Хотя, честно говоря, думаю: если бы я не попал в тот оркестр — стал бы вообще играть или нет? Может, так бы все на школе и закончилось. Не знаю, лучше было бы или хуже, но, во всяком случае, не пришлось это испытать — когда больше не можешь играть.
Что ж, молодость есть молодость. А когда ты молод, откуда знать, что лучше, а что хуже? К тому же не сейчас, а когда-то потом. Об этом никто даже не задумывается, потому что еще не над чем задумываться. Не говоря уже о том, что тогда молодость была в моде. Вы говорите, она всегда в моде. Может быть, но по-разному. Тогда без молодежи ни шагу нельзя было ступить. На каждом собрании, совещании, мероприятии непременно сидел кто-нибудь молодой в президиуме. И в командировку всегда отправляли хотя бы одного. И еще обязательно одну женщину. О молодых говорили, что за ними будущее, что это они строят новый, лучший мир, что все в их руках. Правда, всегда так говорят, а потом молодые стареют и оставляют следующим молодым тот же самый мир, который они застали. О, мир не так легко сдвинуть с места, как нам кажется.

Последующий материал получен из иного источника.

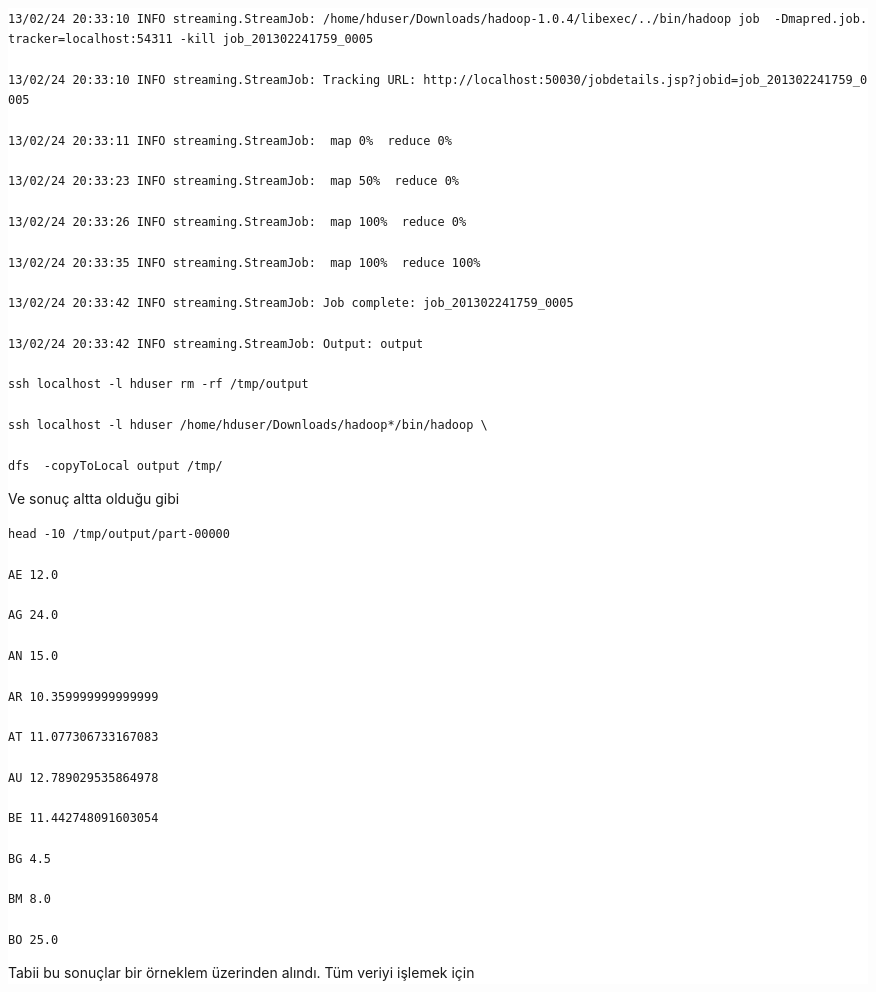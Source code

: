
```
13/02/24 20:33:10 INFO streaming.StreamJob: /home/hduser/Downloads/hadoop-1.0.4/libexec/../bin/hadoop job  -Dmapred.job.tracker=localhost:54311 -kill job_201302241759_0005

13/02/24 20:33:10 INFO streaming.StreamJob: Tracking URL: http://localhost:50030/jobdetails.jsp?jobid=job_201302241759_0005

13/02/24 20:33:11 INFO streaming.StreamJob:  map 0%  reduce 0%

13/02/24 20:33:23 INFO streaming.StreamJob:  map 50%  reduce 0%

13/02/24 20:33:26 INFO streaming.StreamJob:  map 100%  reduce 0%

13/02/24 20:33:35 INFO streaming.StreamJob:  map 100%  reduce 100%

13/02/24 20:33:42 INFO streaming.StreamJob: Job complete: job_201302241759_0005

13/02/24 20:33:42 INFO streaming.StreamJob: Output: output

ssh localhost -l hduser rm -rf /tmp/output

ssh localhost -l hduser /home/hduser/Downloads/hadoop*/bin/hadoop \

dfs  -copyToLocal output /tmp/
```

Ve sonuç altta olduğu gibi

```
head -10 /tmp/output/part-00000

AE 12.0

AG 24.0

AN 15.0

AR 10.359999999999999

AT 11.077306733167083

AU 12.789029535864978

BE 11.442748091603054

BG 4.5

BM 8.0

BO 25.0
```

Tabii bu sonuçlar bir örneklem üzerinden alındı. Tüm veriyi işlemek için
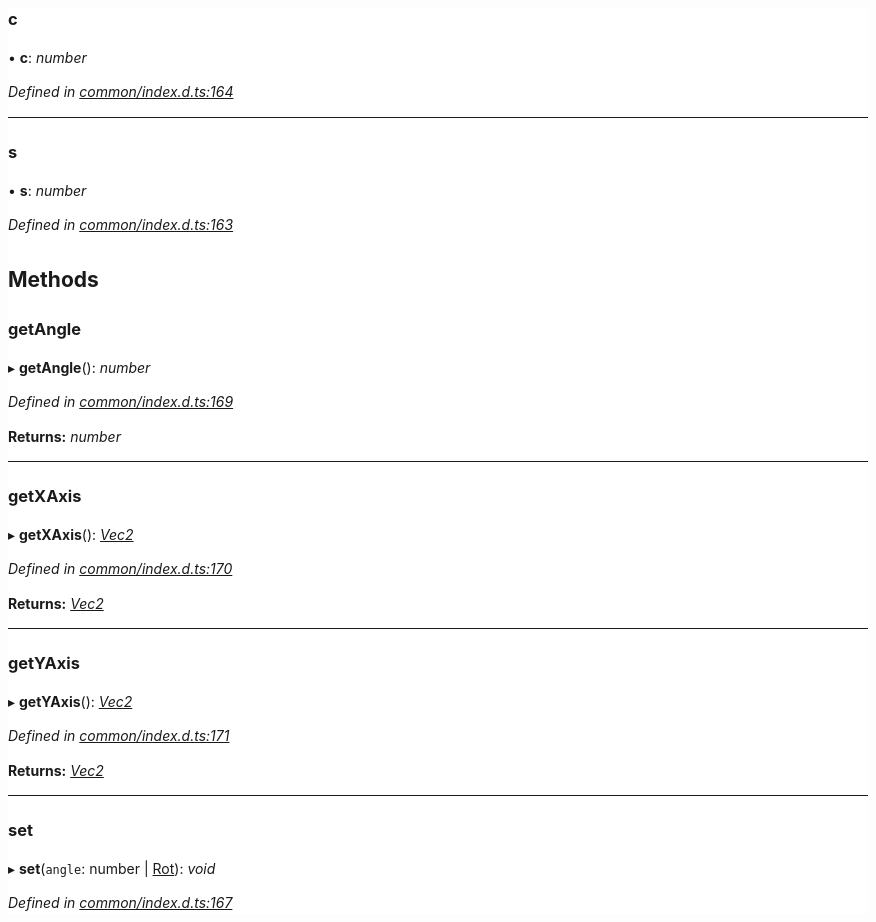 ###  c

• **c**: *number*

*Defined in [common/index.d.ts:164](https://github.com/shakiba/planck.js/blob/038d425/lib/common/index.d.ts#L164)*

___

###  s

• **s**: *number*

*Defined in [common/index.d.ts:163](https://github.com/shakiba/planck.js/blob/038d425/lib/common/index.d.ts#L163)*

## Methods

###  getAngle

▸ **getAngle**(): *number*

*Defined in [common/index.d.ts:169](https://github.com/shakiba/planck.js/blob/038d425/lib/common/index.d.ts#L169)*

**Returns:** *number*

___

###  getXAxis

▸ **getXAxis**(): *[Vec2](vec2.md)*

*Defined in [common/index.d.ts:170](https://github.com/shakiba/planck.js/blob/038d425/lib/common/index.d.ts#L170)*

**Returns:** *[Vec2](vec2.md)*

___

###  getYAxis

▸ **getYAxis**(): *[Vec2](vec2.md)*

*Defined in [common/index.d.ts:171](https://github.com/shakiba/planck.js/blob/038d425/lib/common/index.d.ts#L171)*

**Returns:** *[Vec2](vec2.md)*

___

###  set

▸ **set**(`angle`: number | [Rot](rot.md)): *void*

*Defined in [common/index.d.ts:167](https://github.com/shakiba/planck.js/blob/038d425/lib/common/index.d.ts#L167)*
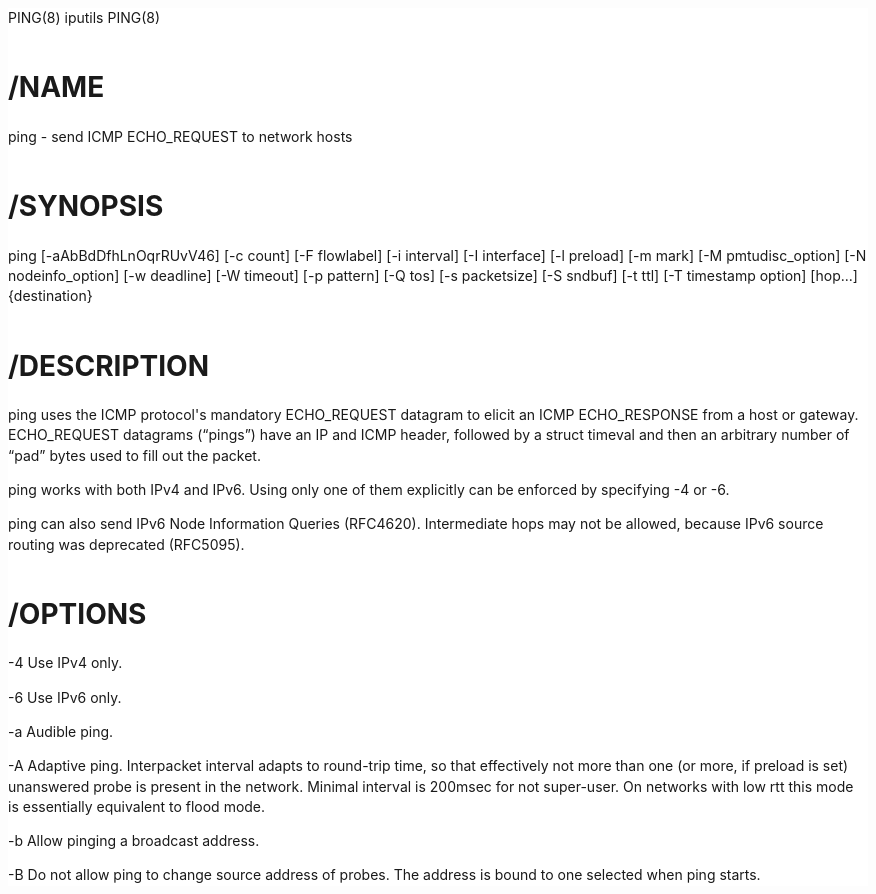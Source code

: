PING(8)                             iputils                            PING(8)

# /NAME

   ping - send ICMP ECHO_REQUEST to network hosts

# /SYNOPSIS

   ping [-aAbBdDfhLnOqrRUvV46] [-c count] [-F flowlabel] [-i interval]
        [-I interface] [-l preload] [-m mark] [-M pmtudisc_option]
        [-N nodeinfo_option] [-w deadline] [-W timeout] [-p pattern]
        [-Q tos] [-s packetsize] [-S sndbuf] [-t ttl]
        [-T timestamp option] [hop...] {destination}

# /DESCRIPTION

   ping uses the ICMP protocol's mandatory ECHO_REQUEST datagram to elicit
   an ICMP ECHO_RESPONSE from a host or gateway. ECHO_REQUEST datagrams
   (“pings”) have an IP and ICMP header, followed by a struct timeval and
   then an arbitrary number of “pad” bytes used to fill out the packet.

   ping works with both IPv4 and IPv6. Using only one of them explicitly
   can be enforced by specifying -4 or -6.

   ping can also send IPv6 Node Information Queries (RFC4620).
   Intermediate hops may not be allowed, because IPv6 source routing was
   deprecated (RFC5095).

# /OPTIONS

   -4
       Use IPv4 only.

   -6
       Use IPv6 only.

   -a
       Audible ping.

   -A
       Adaptive ping. Interpacket interval adapts to round-trip time, so
       that effectively not more than one (or more, if preload is set)
       unanswered probe is present in the network. Minimal interval is
       200msec for not super-user. On networks with low rtt this mode is
       essentially equivalent to flood mode.

   -b
       Allow pinging a broadcast address.

   -B
       Do not allow ping to change source address of probes. The address
       is bound to one selected when ping starts.

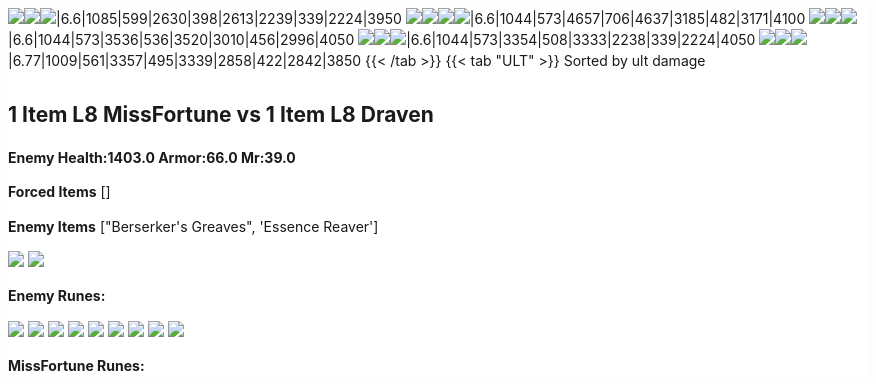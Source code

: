 ![](/item/6694.png)![](/item/1001.png)![](/item/1055.png)|6.6|1085|599|2630|398|2613|2239|339|2224|3950
![](/item/3026.png)![](/item/1001.png)![](/item/1055.png)![](/item/1036.png)|6.6|1044|573|4657|706|4637|3185|482|3171|4100
![](/item/3161.png)![](/item/1001.png)![](/item/1055.png)|6.6|1044|573|3536|536|3520|3010|456|2996|4050
![](/item/6333.png)![](/item/1001.png)![](/item/1055.png)|6.6|1044|573|3354|508|3333|2238|339|2224|4050
![](/item/3071.png)![](/item/1001.png)![](/item/1055.png)|6.77|1009|561|3357|495|3339|2858|422|2842|3850
{{< /tab >}}
{{< tab "ULT" >}}
Sorted by ult damage
## 1 Item L8 MissFortune vs 1 Item L8 Draven

**Enemy Health:1403.0 Armor:66.0 Mr:39.0**


**Forced Items** []








**Enemy Items** ["Berserker's Greaves", 'Essence Reaver']





![](/item/3006.png)
![](/item/3508.png)



**Enemy Runes:**





![](/Styles/Precision/LethalTempo/LethalTempo.png)
![](/Styles/Precision/Triumph.png)
![](/Styles/Precision/LegendBloodline/LegendBloodline.png)
![](/Styles/Sorcery/LastStand/LastStand.png)
![](/Styles/Domination/EyeballCollection/EyeballCollection.png)
![](/Styles/Domination/TreasureHunter/TreasureHunter.png)
![](/StatMods/StatModsAttackSpeedIcon.png)
![](/StatMods/StatModsAdaptiveForceIcon.png)
![](/StatMods/StatModsArmorIcon.png)



**MissFortune Runes:**
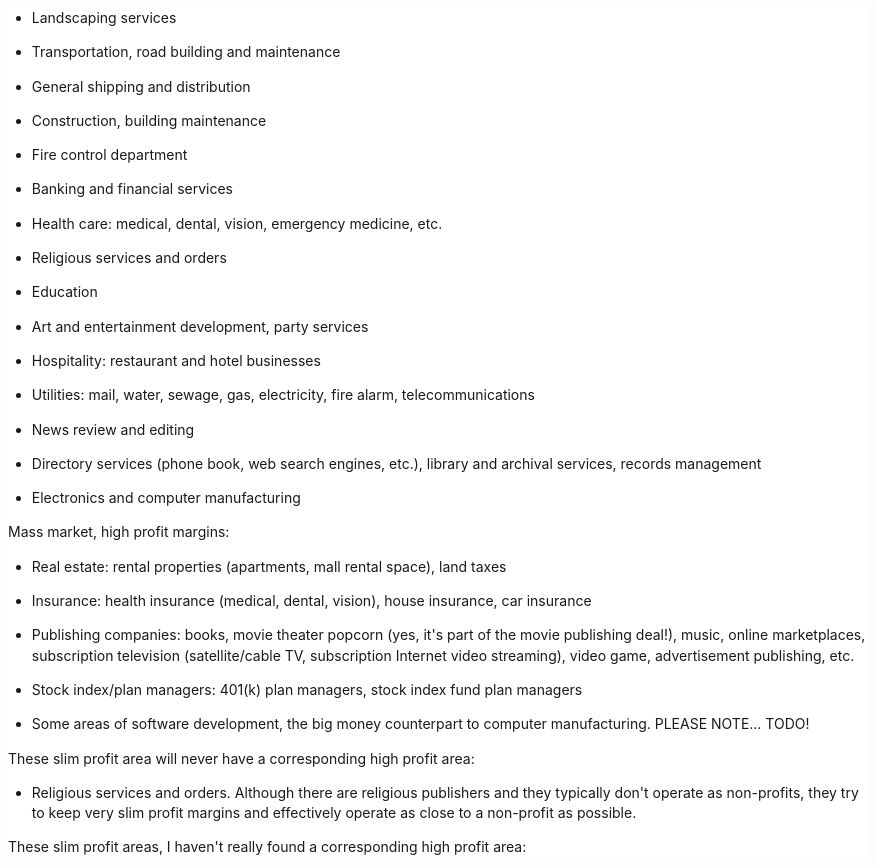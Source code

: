 * Landscaping services

* Transportation, road building and maintenance

* General shipping and distribution

* Construction, building maintenance

* Fire control department

* Banking and financial services

* Health care: medical, dental, vision, emergency medicine, etc.

* Religious services and orders

* Education

* Art and entertainment development, party services

* Hospitality: restaurant and hotel businesses

* Utilities: mail, water, sewage, gas, electricity, fire alarm,
  telecommunications

* News review and editing

* Directory services (phone book, web search engines, etc.), library
  and archival services, records management

* Electronics and computer manufacturing

Mass market, high profit margins:

* Real estate: rental properties (apartments, mall rental space), land
  taxes

* Insurance: health insurance (medical, dental, vision), house
  insurance, car insurance

* Publishing companies: books, movie theater popcorn (yes, it's part
  of the movie publishing deal!), music, online marketplaces,
  subscription television (satellite/cable TV, subscription Internet
  video streaming), video game, advertisement publishing, etc.

* Stock index/plan managers: 401(k) plan managers, stock index fund
  plan managers

* Some areas of software development, the big money counterpart to
  computer manufacturing.  PLEASE NOTE... TODO!

These slim profit area will never have a corresponding high profit
area:

* Religious services and orders.  Although there are religious
  publishers and they typically don't operate as non-profits, they try
  to keep very slim profit margins and effectively operate as close to
  a non-profit as possible.

These slim profit areas, I haven't really found a corresponding high
profit area:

Я даже думаю, не это ли было причиной: возможно, решили, что хорошо бы кому-нибудь из молодежи играть в оркестре. Поэтому, если честно, я еще мало что умел. И вовсе не чувствовал себя молодым. В новый, лучший мир верил, потому что от старого после войны, согласитесь, остались одни развалины. Именно после войны стало ясно, чем была эта война, каким крахом не только человека, но и Бога. Казалось, что человек уже не поднимется, что он перешел все границы, а Бог не подтвердил, что существует. Мне и не надо было ничего понимать. Я сам был тому примером.
Вижу, вы не согласны. Тогда почему вы ничего не говорите? Скажите, вы ведь хотели что-то сказать. Пожалуйста, я слушаю. О, нет. Не только мне казалось, что время Бога прошло. Может, таких слов в моей голове и не было, но молиться я больше не мог. Только иногда, когда меня никто не видел, ни с того ни с сего начинал плакать. Так что я был готов уверовать во что угодно, только бы верить. А что больше всего подходит для того, чтобы верить, как не новый, лучший мир? Тем более что когда я потом работал на стройках, каждая такая стройка была словно частью этой веры. Ведь строили, согласитесь. С простоями, долго, зачастую кое-как, материалов не хватало, того не хватало, этого, воровали — но строили.